My cousin’s son Matteo has come from Genoa to stay with us for a year. He’s enrolled in an advanced English language course and hopes to study psychology at an Australian university. At 22, he’s the same age my father was when he escaped the scourge of post-WWII Italy. A large restaurant in the Sydney CBD offers to pay him $13 an hour cash which he is happy to accept. I tell him that’s not only appallingly inadequate but against the law and – hey presto! – Lateline has a potential segment on the exploitation of desperate young European workers settling in Australia. Matteo’s grandfather (my father’s brother) cries to me on Skype about the 50 per cent youth unemployment that’s driving out the country’s youth and how deeply painful it is to see history repeating itself.
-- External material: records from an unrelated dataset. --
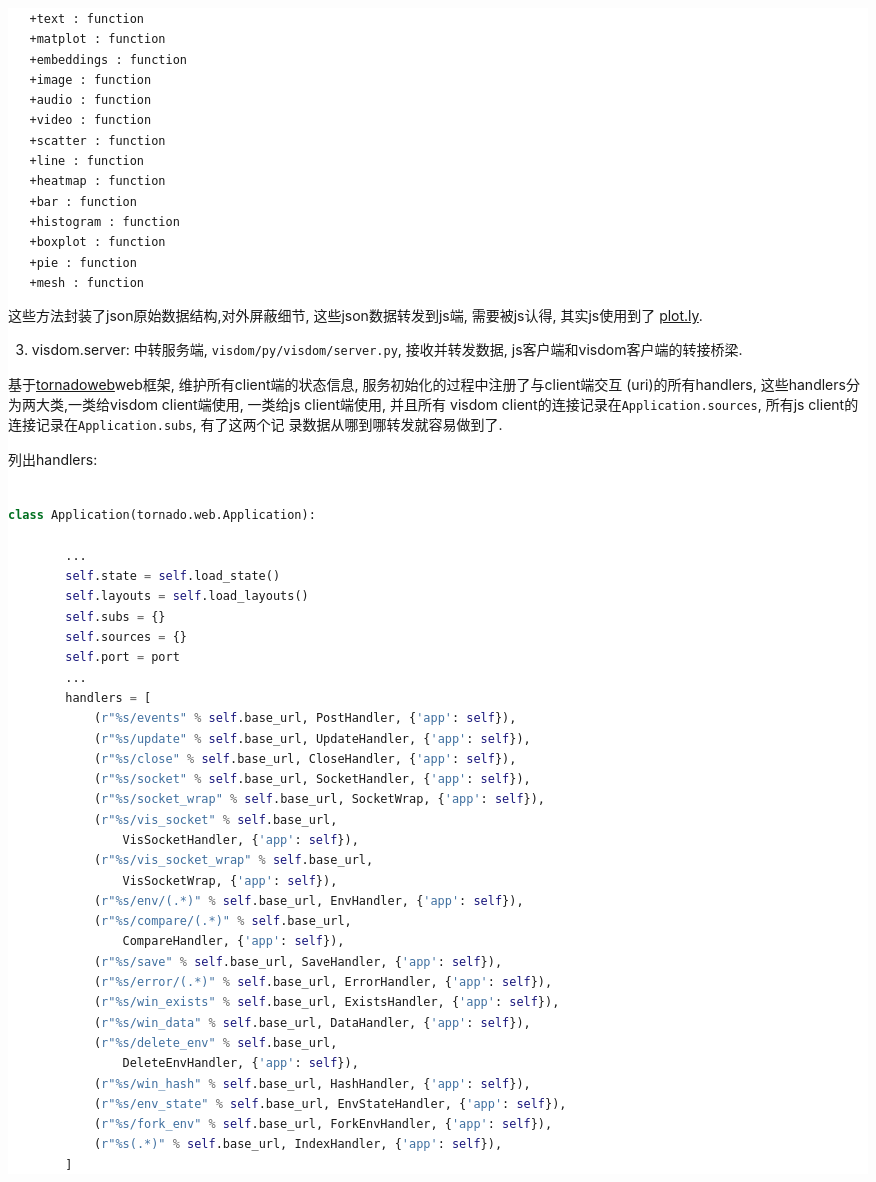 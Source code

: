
 ```
   +text : function
   +matplot : function
   +embeddings : function
   +image : function
   +audio : function
   +video : function
   +scatter : function
   +line : function
   +heatmap : function
   +bar : function
   +histogram : function
   +boxplot : function
   +pie : function
   +mesh : function
```

这些方法封装了json原始数据结构,对外屏蔽细节, 这些json数据转发到js端, 需要被js认得, 其实js使用到了
[plot.ly][plot.ly].

3. visdom.server: 中转服务端, `visdom/py/visdom/server.py`, 接收并转发数据, js客户端和visdom客户端的转接桥梁.

基于[tornadoweb][tornadoweb]web框架, 维护所有client端的状态信息, 服务初始化的过程中注册了与client端交互
(uri)的所有handlers, 这些handlers分为两大类,一类给visdom client端使用, 一类给js client端使用, 并且所有
visdom client的连接记录在`Application.sources`, 所有js client的连接记录在`Application.subs`, 有了这两个记
录数据从哪到哪转发就容易做到了.

列出handlers:
```{.py .numberLines startFrom="1"}

class Application(tornado.web.Application):

        ...
        self.state = self.load_state()
        self.layouts = self.load_layouts()
        self.subs = {}
        self.sources = {}
        self.port = port
        ...
        handlers = [
            (r"%s/events" % self.base_url, PostHandler, {'app': self}),
            (r"%s/update" % self.base_url, UpdateHandler, {'app': self}),
            (r"%s/close" % self.base_url, CloseHandler, {'app': self}),
            (r"%s/socket" % self.base_url, SocketHandler, {'app': self}),
            (r"%s/socket_wrap" % self.base_url, SocketWrap, {'app': self}),
            (r"%s/vis_socket" % self.base_url,
                VisSocketHandler, {'app': self}),
            (r"%s/vis_socket_wrap" % self.base_url,
                VisSocketWrap, {'app': self}),
            (r"%s/env/(.*)" % self.base_url, EnvHandler, {'app': self}),
            (r"%s/compare/(.*)" % self.base_url,
                CompareHandler, {'app': self}),
            (r"%s/save" % self.base_url, SaveHandler, {'app': self}),
            (r"%s/error/(.*)" % self.base_url, ErrorHandler, {'app': self}),
            (r"%s/win_exists" % self.base_url, ExistsHandler, {'app': self}),
            (r"%s/win_data" % self.base_url, DataHandler, {'app': self}),
            (r"%s/delete_env" % self.base_url,
                DeleteEnvHandler, {'app': self}),
            (r"%s/win_hash" % self.base_url, HashHandler, {'app': self}),
            (r"%s/env_state" % self.base_url, EnvStateHandler, {'app': self}),
            (r"%s/fork_env" % self.base_url, ForkEnvHandler, {'app': self}),
            (r"%s(.*)" % self.base_url, IndexHandler, {'app': self}),
        ]
```


[visdom]: https://github.com/facebookresearch/visdom
[tutorial]: https://github.com/noagarcia/visdom-tutorial
[plot.ly]: https://plot.ly/javascript
[react]: https://react.docschina.org/
[tornadoweb]: http://www.tornadoweb.org/en/stable/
We decide to dedicate our second show to what the word ‘privacy’ means these days. In my interview with online security expert Bruce Schneier, he tells us that ‘privacy is not about having something to hide. It’s about human dignity’. He says the US Government has never been able to provide evidence of an instance where metadata has foiled a terrorist plot.
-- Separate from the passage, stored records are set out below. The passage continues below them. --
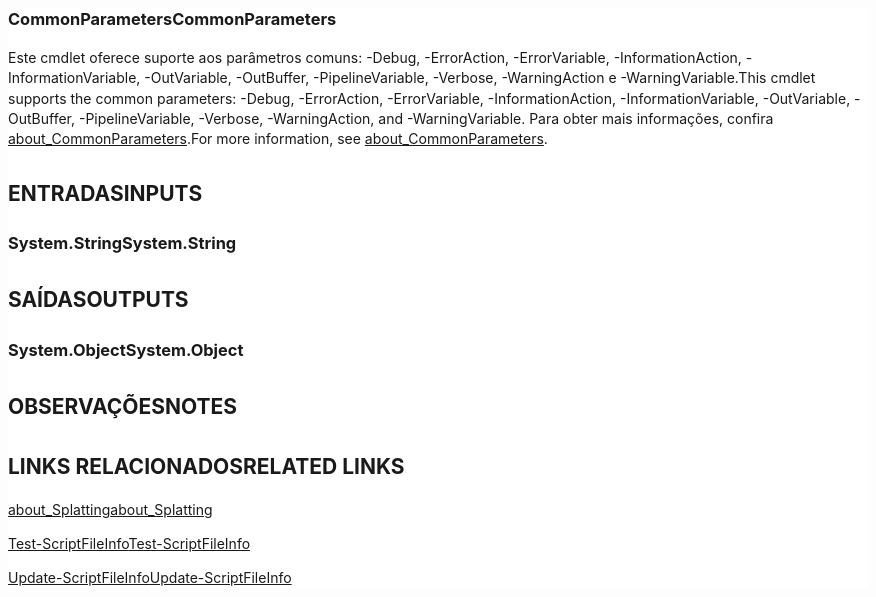 ### <span data-ttu-id="3e01e-174">CommonParameters</span><span class="sxs-lookup"><span data-stu-id="3e01e-174">CommonParameters</span></span>

<span data-ttu-id="3e01e-175">Este cmdlet oferece suporte aos parâmetros comuns: -Debug, -ErrorAction, -ErrorVariable, -InformationAction, -InformationVariable, -OutVariable, -OutBuffer, -PipelineVariable, -Verbose, -WarningAction e -WarningVariable.</span><span class="sxs-lookup"><span data-stu-id="3e01e-175">This cmdlet supports the common parameters: -Debug, -ErrorAction, -ErrorVariable, -InformationAction, -InformationVariable, -OutVariable, -OutBuffer, -PipelineVariable, -Verbose, -WarningAction, and -WarningVariable.</span></span> <span data-ttu-id="3e01e-176">Para obter mais informações, confira [about_CommonParameters](https://go.microsoft.com/fwlink/?LinkID=113216).</span><span class="sxs-lookup"><span data-stu-id="3e01e-176">For more information, see [about_CommonParameters](https://go.microsoft.com/fwlink/?LinkID=113216).</span></span>

## <span data-ttu-id="3e01e-177">ENTRADAS</span><span class="sxs-lookup"><span data-stu-id="3e01e-177">INPUTS</span></span>

### <span data-ttu-id="3e01e-178">System.String</span><span class="sxs-lookup"><span data-stu-id="3e01e-178">System.String</span></span>

## <span data-ttu-id="3e01e-179">SAÍDAS</span><span class="sxs-lookup"><span data-stu-id="3e01e-179">OUTPUTS</span></span>

### <span data-ttu-id="3e01e-180">System.Object</span><span class="sxs-lookup"><span data-stu-id="3e01e-180">System.Object</span></span>

## <span data-ttu-id="3e01e-181">OBSERVAÇÕES</span><span class="sxs-lookup"><span data-stu-id="3e01e-181">NOTES</span></span>

## <span data-ttu-id="3e01e-182">LINKS RELACIONADOS</span><span class="sxs-lookup"><span data-stu-id="3e01e-182">RELATED LINKS</span></span>

[<span data-ttu-id="3e01e-183">about_Splatting</span><span class="sxs-lookup"><span data-stu-id="3e01e-183">about_Splatting</span></span>](../Microsoft.Powershell.Core/About/about_splatting.md)

[<span data-ttu-id="3e01e-184">Test-ScriptFileInfo</span><span class="sxs-lookup"><span data-stu-id="3e01e-184">Test-ScriptFileInfo</span></span>](Test-ScriptFileInfo.md)

[<span data-ttu-id="3e01e-185">Update-ScriptFileInfo</span><span class="sxs-lookup"><span data-stu-id="3e01e-185">Update-ScriptFileInfo</span></span>](Update-ScriptFileInfo.md)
Since I turned 45, I’m getting more invitations to talk to ‘young women’ about the media. Last week I addressed a group who support young women looking for advice about their careers. I’d previously agreed to act as a mentor and on Wednesday I make contact with a young woman who, at 23, has already lost a job at a newspaper and in a television newsroom despite winning journalism awards for some excellent, original reporting. The current media malaise and disruption from digital sources is worse than what I remember of 1990 when the Melbourne Herald and the Sun merged and mine was the first intake year when the best you could hope for was one of six jobs as a copy person earning less than $10,000 p.a.
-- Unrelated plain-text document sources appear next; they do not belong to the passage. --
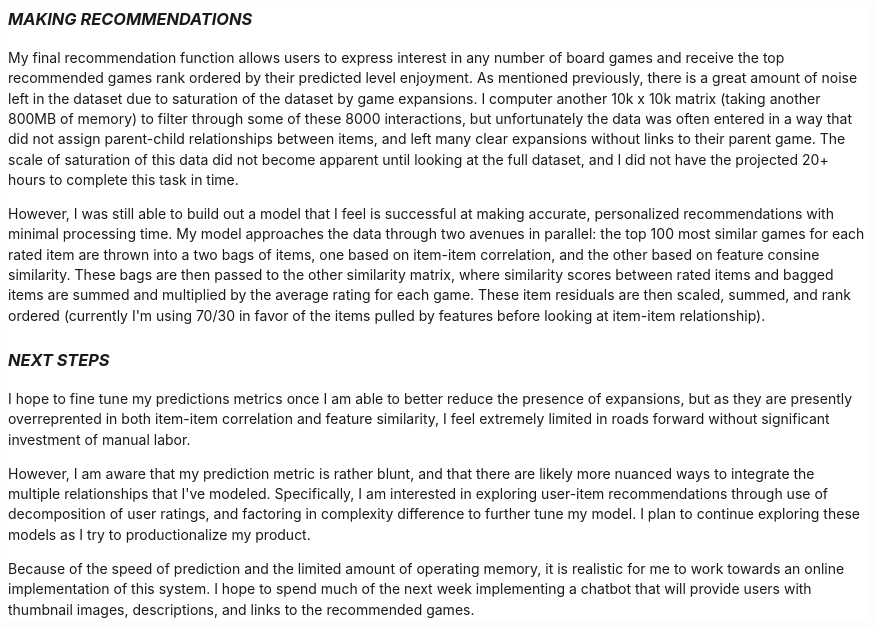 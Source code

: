 ### *MAKING RECOMMENDATIONS*

My final recommendation function allows users to express interest in any number of board games and receive the top recommended games rank ordered by their predicted level enjoyment. As mentioned previously, there is a great amount of noise left in the dataset due to saturation of the dataset by game expansions. I computer another 10k x 10k matrix (taking another 800MB of memory) to filter through some of these 8000 interactions, but unfortunately the data was often entered in a way that did not assign parent-child relationships between items, and left many clear expansions without links to their parent game. The scale of saturation of this data did not become apparent until looking at the full dataset, and I did not have the projected 20+ hours to complete this task in time.

However, I was still able to build out a model that I feel is successful at making accurate, personalized recommendations with minimal processing time. My model approaches the data through two avenues in parallel: the top 100 most similar games for each rated item are thrown into a two bags of items, one based on item-item correlation, and the other based on feature consine similarity. These bags are then passed to the other similarity matrix, where similarity scores between rated items and bagged items are summed and multiplied by the average rating for each game. These item residuals are then scaled, summed, and rank ordered (currently I'm using 70/30 in favor of the items pulled by features before looking at item-item relationship).

### *NEXT STEPS*

I hope to fine tune my predictions metrics once I am able to better reduce the presence of expansions, but as they are presently overreprented in both item-item correlation and feature similarity, I feel extremely limited in roads forward without significant investment of manual labor.

However, I am aware that my prediction metric is rather blunt, and that there are likely more nuanced ways to integrate the multiple relationships that I've modeled. Specifically, I am interested in exploring user-item recommendations through use of decomposition of user ratings, and factoring in complexity difference to further tune my model. I plan to continue exploring these models as I try to productionalize my product.

Because of the speed of prediction and the limited amount of operating memory, it is realistic for me to work towards an online implementation of this system. I hope to spend much of the next week implementing a chatbot that will provide users with thumbnail images, descriptions, and links to the recommended games.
I’m almost late to brunch with a federal MP who’s visiting Sydney and wants to catch up. We talk about the Australian men on death row in Indonesia and how unsettling it is to find such large numbers expressing support for execution. I spend the rest of the day studying attitudes to prostitution across the globe and bracing for an online assault when we dedicate all of Friday’s show to sex work and its regulation. My own view is that sex should never be bought and sold but protected as an activity between consenting adults drawn together by mutual desire. An academic paper examining the lives of 854 sex workers across nine countries found that the industry was multitraumatic: 71 per cent of respondents said they’d been physically assaulted, 63 per cent reported being raped, 89 per cent wanted to escape prostitution but had no other options and 68 per cent exhibit signs of post traumatic stress disorder. During the show, Twitter goes into meltdown with escorts and others telling me I’m biased against women who’ve made a ‘choice’ to sell their bodies and are proud to be ‘whores’. As I pour myself a glass of wine after our first week back and flip open my ipad, the theme of the night’s program seems to continue with news from Corriere della Sera that Silvio Berlusconi has been cleared of paying for an underage prostitute and using his clout to cover it up. Matteo glances over and observes that Tony Abbott’s penchant for eating unpeeled onions doesn’t seem so silly when you compare him to Berlusconi who, at 78, is about to have another tilt at frontline politics.